Between this little ore chute and the hotel ore chute there is apparently two hundred and forty feet of lean ground, but no cross-cutting has been done, and it is quite possible that when cross-cuts have been driven east and west at this point, other ore chutes will be discovered.
As already stated, the average width of the ore in the surface openings, is eleven inches. The width of the ore in the first level in the No. 1 shaft is from two to five feet; the width in the second level from two to eight feet. In the small chute under the dump, which is about twenty-five feet in length, it increased in width from three feet on the surface to six feet in the thickest place at the bottom, this showing a great increase in width as depth is gained.
The foregoing shows that in the short space of four months, there has opened up what bids fair to be one of the great gold mines, which have caused the fame of Cripple Creek to be worldwide. The ore has increased in width and gold values with depth ; has been opened up to a depth of two hundred feet below the surface ; is being mined from three separate chutes, which will shortly be increased to four, and ore is being extracted from two different shafts.
The mine is dry; the ventilation perfect; the rock easily broken, and ore extracted cheaply. The gold values are readily extracted by the cyanide process at a cost per ton at the mill of $7.50 to $8.50 per ton, including railroad freight. The mine is in the heart of a town, with two lines of railway crossing the property; and, with the present economical and scientific management, I do not see that much remains to be desired.
From the little beginnings we see that an important mine has been opened.

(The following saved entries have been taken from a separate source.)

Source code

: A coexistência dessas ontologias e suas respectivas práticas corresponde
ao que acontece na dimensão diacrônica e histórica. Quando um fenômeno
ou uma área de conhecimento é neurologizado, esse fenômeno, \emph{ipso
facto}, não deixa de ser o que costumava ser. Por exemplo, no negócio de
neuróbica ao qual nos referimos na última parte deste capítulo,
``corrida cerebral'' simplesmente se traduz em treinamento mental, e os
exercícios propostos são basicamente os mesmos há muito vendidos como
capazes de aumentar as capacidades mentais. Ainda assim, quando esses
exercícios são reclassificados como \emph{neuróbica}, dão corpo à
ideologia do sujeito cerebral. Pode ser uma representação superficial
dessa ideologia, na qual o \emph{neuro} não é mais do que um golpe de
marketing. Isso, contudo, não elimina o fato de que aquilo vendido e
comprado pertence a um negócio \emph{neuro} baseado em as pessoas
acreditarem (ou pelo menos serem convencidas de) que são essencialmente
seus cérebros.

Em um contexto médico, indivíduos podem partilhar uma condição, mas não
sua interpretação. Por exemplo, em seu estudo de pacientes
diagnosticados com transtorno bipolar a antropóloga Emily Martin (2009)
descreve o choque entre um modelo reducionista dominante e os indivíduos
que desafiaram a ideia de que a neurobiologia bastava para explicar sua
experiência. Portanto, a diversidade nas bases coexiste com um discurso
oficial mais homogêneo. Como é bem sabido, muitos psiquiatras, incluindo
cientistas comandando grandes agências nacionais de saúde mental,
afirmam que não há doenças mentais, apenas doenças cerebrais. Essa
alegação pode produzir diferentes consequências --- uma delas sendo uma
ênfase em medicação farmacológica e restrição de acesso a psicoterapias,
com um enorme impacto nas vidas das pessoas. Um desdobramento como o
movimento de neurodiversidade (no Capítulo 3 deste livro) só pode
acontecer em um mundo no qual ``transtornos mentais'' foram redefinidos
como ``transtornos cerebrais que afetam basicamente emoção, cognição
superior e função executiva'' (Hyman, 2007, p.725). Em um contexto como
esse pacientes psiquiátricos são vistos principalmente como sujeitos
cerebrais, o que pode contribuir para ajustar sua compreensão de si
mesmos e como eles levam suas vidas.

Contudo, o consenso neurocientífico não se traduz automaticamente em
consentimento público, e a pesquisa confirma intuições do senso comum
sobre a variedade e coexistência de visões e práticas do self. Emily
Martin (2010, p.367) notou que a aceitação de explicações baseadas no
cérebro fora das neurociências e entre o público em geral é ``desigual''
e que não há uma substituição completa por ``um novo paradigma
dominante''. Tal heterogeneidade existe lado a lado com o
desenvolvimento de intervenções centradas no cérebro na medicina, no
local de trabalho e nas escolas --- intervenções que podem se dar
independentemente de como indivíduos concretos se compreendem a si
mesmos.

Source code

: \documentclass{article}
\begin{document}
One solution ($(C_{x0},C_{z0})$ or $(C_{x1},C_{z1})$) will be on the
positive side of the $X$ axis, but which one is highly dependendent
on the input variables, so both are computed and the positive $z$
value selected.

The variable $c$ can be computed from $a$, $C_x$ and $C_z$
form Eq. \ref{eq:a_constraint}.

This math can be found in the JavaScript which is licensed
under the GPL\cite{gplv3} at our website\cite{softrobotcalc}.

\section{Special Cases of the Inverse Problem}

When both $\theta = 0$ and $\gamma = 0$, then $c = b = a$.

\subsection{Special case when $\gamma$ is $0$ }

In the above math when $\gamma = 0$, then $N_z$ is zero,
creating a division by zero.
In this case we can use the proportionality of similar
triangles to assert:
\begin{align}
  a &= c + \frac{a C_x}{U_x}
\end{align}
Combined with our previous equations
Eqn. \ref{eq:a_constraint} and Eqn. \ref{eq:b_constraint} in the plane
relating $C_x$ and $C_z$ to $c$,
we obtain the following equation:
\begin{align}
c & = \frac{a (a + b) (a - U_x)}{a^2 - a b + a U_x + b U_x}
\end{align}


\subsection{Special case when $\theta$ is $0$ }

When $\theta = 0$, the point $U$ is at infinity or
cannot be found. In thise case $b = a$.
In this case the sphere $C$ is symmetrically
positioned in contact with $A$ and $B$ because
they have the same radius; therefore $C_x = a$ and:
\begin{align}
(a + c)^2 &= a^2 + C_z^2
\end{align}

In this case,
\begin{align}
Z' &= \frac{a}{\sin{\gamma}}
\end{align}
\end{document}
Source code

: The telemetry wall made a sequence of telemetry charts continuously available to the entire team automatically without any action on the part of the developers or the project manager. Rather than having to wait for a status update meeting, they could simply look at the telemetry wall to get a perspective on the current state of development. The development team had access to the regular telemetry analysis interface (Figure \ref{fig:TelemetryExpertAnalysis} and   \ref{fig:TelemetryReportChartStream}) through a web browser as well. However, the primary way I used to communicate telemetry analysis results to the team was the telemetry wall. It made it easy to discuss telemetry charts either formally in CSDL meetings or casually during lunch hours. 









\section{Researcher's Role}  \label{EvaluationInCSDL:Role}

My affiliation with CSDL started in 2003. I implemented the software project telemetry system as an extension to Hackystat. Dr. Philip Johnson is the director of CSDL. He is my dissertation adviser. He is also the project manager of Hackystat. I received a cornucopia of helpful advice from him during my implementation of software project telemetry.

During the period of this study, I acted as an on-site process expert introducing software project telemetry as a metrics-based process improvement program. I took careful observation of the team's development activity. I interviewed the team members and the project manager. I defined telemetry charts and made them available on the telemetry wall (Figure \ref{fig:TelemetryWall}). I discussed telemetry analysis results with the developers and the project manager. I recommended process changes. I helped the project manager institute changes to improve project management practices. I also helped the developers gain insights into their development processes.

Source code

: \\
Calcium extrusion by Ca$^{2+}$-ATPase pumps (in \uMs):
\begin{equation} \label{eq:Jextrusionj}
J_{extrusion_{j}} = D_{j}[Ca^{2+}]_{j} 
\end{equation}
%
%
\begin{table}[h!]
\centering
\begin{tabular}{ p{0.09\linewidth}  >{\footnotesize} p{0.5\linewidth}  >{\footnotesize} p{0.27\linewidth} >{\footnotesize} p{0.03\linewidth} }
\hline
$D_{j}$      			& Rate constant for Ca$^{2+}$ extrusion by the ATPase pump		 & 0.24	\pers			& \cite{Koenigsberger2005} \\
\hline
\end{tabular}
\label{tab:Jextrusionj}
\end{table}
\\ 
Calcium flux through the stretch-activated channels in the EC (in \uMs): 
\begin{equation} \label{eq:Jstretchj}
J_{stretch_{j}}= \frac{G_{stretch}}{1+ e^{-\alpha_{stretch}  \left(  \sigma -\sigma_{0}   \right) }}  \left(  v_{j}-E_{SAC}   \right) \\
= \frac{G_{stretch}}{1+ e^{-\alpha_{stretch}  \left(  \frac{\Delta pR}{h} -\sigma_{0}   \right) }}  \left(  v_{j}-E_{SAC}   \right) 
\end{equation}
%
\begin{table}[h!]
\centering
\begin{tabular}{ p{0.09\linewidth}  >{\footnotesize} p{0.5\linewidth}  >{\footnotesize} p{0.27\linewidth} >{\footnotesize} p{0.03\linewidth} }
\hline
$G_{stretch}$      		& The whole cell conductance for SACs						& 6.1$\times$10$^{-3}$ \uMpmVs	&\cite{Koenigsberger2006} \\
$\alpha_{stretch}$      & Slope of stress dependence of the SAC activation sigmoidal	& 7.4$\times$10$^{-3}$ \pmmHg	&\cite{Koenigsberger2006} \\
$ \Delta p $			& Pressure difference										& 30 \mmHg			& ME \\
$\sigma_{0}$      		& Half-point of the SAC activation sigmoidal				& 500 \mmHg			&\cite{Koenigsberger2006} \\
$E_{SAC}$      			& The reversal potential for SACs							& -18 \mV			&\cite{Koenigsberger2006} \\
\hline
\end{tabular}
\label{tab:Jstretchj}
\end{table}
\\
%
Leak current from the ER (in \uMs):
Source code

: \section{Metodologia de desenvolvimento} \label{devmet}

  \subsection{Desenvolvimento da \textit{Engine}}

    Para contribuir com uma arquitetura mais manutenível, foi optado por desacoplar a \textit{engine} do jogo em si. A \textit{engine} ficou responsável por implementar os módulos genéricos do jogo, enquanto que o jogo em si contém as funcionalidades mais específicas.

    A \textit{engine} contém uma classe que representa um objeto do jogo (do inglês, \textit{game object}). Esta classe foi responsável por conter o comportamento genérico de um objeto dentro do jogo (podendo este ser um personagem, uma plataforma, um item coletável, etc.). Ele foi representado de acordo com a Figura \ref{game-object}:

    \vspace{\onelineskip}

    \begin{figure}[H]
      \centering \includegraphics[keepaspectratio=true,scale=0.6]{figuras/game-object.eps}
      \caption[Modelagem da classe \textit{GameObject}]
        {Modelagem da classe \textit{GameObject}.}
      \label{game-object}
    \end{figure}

The developments illustrate a very characteristic feature of Cripple Creek ore deposits; that is, the occurrence of ore not in continuous lateral bodies, but in more or less vertical sheets with comparatively barren intervals between, as if the ore-bearing solutions had concentrated their forces along certain zones and but little affected the others. So a man may have a claim on a certain vein, or extension of a vein, that may be wholly barren, whilst in the adjoining claim the ore is in full force.